AIM OF THE EXERCISE >> Say how many lines in the records contain the string "Responsive". Nothing but the number should be given.

DATA TO USE >>
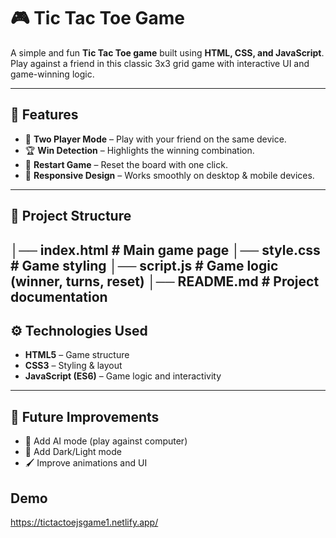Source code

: # 🎮 Tic Tac Toe Game

A simple and fun **Tic Tac Toe game** built using **HTML, CSS, and JavaScript**.  
Play against a friend in this classic 3x3 grid game with interactive UI and game-winning logic.

---

## 🚀 Features
- 🎲 **Two Player Mode** – Play with your friend on the same device.  
- 🏆 **Win Detection** – Highlights the winning combination.  
- 🔄 **Restart Game** – Reset the board with one click.  
- 📱 **Responsive Design** – Works smoothly on desktop & mobile devices.  

---

## 📂 Project Structure
│── index.html # Main game page
│── style.css # Game styling
│── script.js # Game logic (winner, turns, reset)
│── README.md # Project documentation
---

## ⚙️ Technologies Used
- **HTML5** – Game structure  
- **CSS3** – Styling & layout  
- **JavaScript (ES6)** – Game logic and interactivity  

---
## 🎯 Future Improvements
- 🤖 Add AI mode (play against computer)
- 🌙 Add Dark/Light mode
- 🖌️ Improve animations and UI

## Demo
https://tictactoejsgame1.netlify.app/
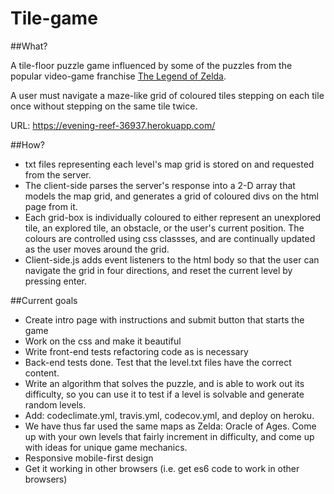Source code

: # Tile-game

##What?

A tile-floor puzzle game influenced by some of the puzzles from the popular
video-game franchise [The Legend of Zelda](https://en.wikipedia.org/wiki/The_Legend_of_Zelda).

A user must navigate a maze-like grid of coloured tiles stepping on each tile once without
stepping on the same tile twice.

URL: https://evening-reef-36937.herokuapp.com/

##How?

* txt files representing each level's map grid is stored on and requested from the server.
* The client-side parses the server's response into a 2-D array that models the map grid, and generates a grid of coloured divs on the html page from it.
* Each grid-box is individually coloured to either represent an unexplored tile, an explored tile, an obstacle, or the user's current position. The colours are controlled using css classses, and are continually updated as the user moves around the grid.
* Client-side.js adds event listeners to the html body so that the user can navigate the grid in four directions, and reset the current level by pressing enter.

##Current goals

* Create intro page with instructions and submit button that starts the game
* Work on the css and make it beautiful
* Write front-end tests refactoring code as is necessary
* Back-end tests done. Test that the level.txt files have the correct content.
* Write an algorithm that solves the puzzle, and is able to work out its difficulty, so you can use it to test if a level is solvable and generate random levels.
* Add: codeclimate.yml, travis.yml, codecov.yml, and deploy on heroku.
* We have thus far used the same maps as Zelda: Oracle of Ages. Come up with your own levels that fairly increment in difficulty, and come up with ideas for unique game mechanics.
* Responsive mobile-first design
* Get it working in other browsers (i.e. get es6 code to work in other browsers)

TASK RESPONSE >> 2